La Chine compte trop de marques de voitures : Pékin force à la fusion de FAW et GAC, deux importantes constructeurs d’État

Il n’est un secret pour personne que la Chine compte trop de constructeurs automobiles. Grâce aux subventions publiques et à la transition vers les véhicules électriques, de nombreux nouveaux acteurs sont apparus ces dernières années, dont beaucoup ne survivront pas sur un marché intérieur de plus en plus saturé (les ventes nationales ont chuté de 20 % sur une base annuelle au premier semestre), ce qui pousse les concurrents les plus forts à concentrer leurs efforts sur l’exportation.
La Chine dispose de dix grands groupes automobiles (BAIC, BYD, Changan, Chery, Dongfeng, FAW, GAC, Geely, Great Wall Motor, SAIC), auxquels il convient d’ajouter des entreprises conjointes comme SGMW (SAIC- General Motors-Wuling) ainsi que des startups plus récentes telles que Leapmotor, Li Auto, NIO, Xiaomi ou XPeng. Plusieurs experts estiment que, au cours des prochaines années, le nombre de constructeurs diminuera drastiquement.
Cette consolidation ne résultera pas seulement de la disparition de certaines marques, mais aussi de la fusion d’autres. Certains groupes ont déjà commencé à agir, comme en témoignent les plans de FAW visant à acquérir une participation dans GAC. Apparemment, cette initiative est poussée par les autorités chinoises elles-mêmes. Il est intéressant de noter que FAW et GAC sont deux constructeurs d’État.
L’objectif de cette union serait de surmonter les difficultés financières auxquelles sont confrontées ces deux entreprises. En 2025, les ventes de GAC ont chuté de plus de 14 %, tandis que ses revenus ont diminué de 10 %, l’amenant à enregistrer des pertes. Cette tendance s’est poursuivie en 2026, ce qui a déclenché toutes les alarmes à Pékin, car il s’agit de l’un des plus grands constructeurs du pays.
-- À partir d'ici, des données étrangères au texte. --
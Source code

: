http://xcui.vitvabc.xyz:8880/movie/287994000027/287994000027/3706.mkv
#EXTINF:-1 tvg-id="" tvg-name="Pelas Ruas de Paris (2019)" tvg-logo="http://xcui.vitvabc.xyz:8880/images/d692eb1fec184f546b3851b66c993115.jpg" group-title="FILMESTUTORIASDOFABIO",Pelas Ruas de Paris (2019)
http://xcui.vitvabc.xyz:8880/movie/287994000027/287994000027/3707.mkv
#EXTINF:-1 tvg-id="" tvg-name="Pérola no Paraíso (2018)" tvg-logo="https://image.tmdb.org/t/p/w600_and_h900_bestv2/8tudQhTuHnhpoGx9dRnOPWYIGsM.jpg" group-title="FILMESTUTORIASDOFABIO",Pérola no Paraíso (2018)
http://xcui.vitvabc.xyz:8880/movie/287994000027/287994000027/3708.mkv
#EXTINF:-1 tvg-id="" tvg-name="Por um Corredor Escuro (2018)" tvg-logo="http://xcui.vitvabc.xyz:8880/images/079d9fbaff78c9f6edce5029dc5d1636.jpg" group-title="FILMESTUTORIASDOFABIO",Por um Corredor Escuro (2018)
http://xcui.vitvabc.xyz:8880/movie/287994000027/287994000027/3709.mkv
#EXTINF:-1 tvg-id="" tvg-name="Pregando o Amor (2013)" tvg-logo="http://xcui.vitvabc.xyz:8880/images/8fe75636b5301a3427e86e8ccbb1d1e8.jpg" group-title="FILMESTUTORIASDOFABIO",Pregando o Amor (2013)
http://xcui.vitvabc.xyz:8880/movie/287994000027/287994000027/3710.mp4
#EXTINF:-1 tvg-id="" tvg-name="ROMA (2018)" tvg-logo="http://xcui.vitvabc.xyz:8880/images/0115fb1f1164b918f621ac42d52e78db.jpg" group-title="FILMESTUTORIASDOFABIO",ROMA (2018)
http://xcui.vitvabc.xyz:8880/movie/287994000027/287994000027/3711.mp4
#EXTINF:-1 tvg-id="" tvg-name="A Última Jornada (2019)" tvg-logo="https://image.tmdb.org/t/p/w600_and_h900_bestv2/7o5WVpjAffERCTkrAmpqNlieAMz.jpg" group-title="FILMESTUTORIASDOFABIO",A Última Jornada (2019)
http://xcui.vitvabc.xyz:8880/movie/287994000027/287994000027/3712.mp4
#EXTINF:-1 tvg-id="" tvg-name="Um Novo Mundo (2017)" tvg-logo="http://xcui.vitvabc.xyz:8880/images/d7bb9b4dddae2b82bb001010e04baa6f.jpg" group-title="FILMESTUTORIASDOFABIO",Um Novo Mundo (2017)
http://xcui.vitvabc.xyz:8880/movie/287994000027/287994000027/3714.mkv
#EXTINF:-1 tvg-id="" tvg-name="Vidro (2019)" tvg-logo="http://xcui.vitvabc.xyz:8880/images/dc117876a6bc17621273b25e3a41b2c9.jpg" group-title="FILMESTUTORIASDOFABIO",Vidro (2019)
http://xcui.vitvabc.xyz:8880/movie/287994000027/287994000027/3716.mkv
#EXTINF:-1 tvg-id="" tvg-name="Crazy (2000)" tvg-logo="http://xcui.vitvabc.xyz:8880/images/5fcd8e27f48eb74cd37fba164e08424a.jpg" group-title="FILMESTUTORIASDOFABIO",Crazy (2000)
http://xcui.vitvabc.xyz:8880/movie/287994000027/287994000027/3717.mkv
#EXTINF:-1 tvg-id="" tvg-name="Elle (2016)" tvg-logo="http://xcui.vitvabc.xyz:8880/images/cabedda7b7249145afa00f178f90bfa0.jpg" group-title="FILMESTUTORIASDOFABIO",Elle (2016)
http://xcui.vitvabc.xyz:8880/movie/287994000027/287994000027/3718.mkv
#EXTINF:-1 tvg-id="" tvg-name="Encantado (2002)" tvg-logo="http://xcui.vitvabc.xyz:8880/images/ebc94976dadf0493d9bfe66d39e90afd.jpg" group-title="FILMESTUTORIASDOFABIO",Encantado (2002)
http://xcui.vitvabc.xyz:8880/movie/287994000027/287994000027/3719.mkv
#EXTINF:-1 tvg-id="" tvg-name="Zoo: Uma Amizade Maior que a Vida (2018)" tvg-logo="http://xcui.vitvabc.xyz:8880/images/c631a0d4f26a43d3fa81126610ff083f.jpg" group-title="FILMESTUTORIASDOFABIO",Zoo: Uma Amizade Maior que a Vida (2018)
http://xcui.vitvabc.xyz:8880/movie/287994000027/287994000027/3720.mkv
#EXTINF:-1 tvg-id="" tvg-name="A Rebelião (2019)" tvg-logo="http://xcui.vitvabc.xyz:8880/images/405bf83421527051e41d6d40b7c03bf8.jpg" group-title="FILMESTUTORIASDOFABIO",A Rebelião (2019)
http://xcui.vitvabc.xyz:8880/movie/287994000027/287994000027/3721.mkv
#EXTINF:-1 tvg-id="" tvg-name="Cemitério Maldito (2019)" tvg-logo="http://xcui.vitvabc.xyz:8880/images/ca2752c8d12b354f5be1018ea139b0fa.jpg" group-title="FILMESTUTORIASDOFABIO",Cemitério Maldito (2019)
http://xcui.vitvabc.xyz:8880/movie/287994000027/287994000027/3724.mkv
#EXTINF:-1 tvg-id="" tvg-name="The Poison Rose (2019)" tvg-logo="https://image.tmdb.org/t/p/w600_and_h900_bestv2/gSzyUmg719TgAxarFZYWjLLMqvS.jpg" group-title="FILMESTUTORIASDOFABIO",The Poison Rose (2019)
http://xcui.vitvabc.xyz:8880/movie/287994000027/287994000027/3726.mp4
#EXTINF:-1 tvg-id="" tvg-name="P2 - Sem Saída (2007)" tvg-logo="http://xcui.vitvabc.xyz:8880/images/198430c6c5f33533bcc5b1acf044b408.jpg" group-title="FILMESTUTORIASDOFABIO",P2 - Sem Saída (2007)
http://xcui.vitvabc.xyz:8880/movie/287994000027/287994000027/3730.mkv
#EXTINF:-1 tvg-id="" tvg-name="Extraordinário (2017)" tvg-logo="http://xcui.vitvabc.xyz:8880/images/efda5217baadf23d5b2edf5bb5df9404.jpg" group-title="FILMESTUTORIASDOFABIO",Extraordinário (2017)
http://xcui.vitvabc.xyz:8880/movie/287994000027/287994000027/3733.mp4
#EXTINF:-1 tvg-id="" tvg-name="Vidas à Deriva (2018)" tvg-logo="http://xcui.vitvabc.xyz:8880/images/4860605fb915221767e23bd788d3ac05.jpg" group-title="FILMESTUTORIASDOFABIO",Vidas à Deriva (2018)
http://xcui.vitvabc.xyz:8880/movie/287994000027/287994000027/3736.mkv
FAW et GAC font face à des problèmes financiers et opérationnels
La situation de FAW n’est pas beaucoup meilleure : non seulement sa production a diminué au cours des cinq dernières années, mais elle est également en retard dans la transition vers les véhicules à énergie nouvelle (électriques, hybrides rechargeables et véhicules électriques à autonomie étendue), qui ne représentent aujourd’hui que 13,5 % de sa production totale. Afin d’inverser cette tendance, FAW a signé un accord stratégique avec Leapmotor à la fin de 2025.
L’alliance entre FAW et GAC permettrait de renforcer la position des deux constructeurs d’État, ouvrant la voie à une consolidation industrielle qui interviendra tôt ou tard. Il y a quelques mois, He Xiaopeng, PDG de XPeng, affirmait que à l’avenir la Chine disposerait de cinq grands constructeurs automobiles dont les bénéfices équivaleraient à ceux des principaux groupes automobilistiques mondiaux (Toyota, Volkswagen, Hyundai, Stellantis, General Motors).

L’an dernier, Xiaopeng a déjà prédit que tous les constructeurs ne survivraient pas au processus de consolidation : selon lui, seuls les cinq groupes les plus innovants et les plus efficaces survivront au cours des cinq prochaines années. « Aucun constructeur automobile chinois n’est à l’abri ». Les industries coréenne, américaine, européenne et japonaise ont déjà connu des processus similaires par le passé.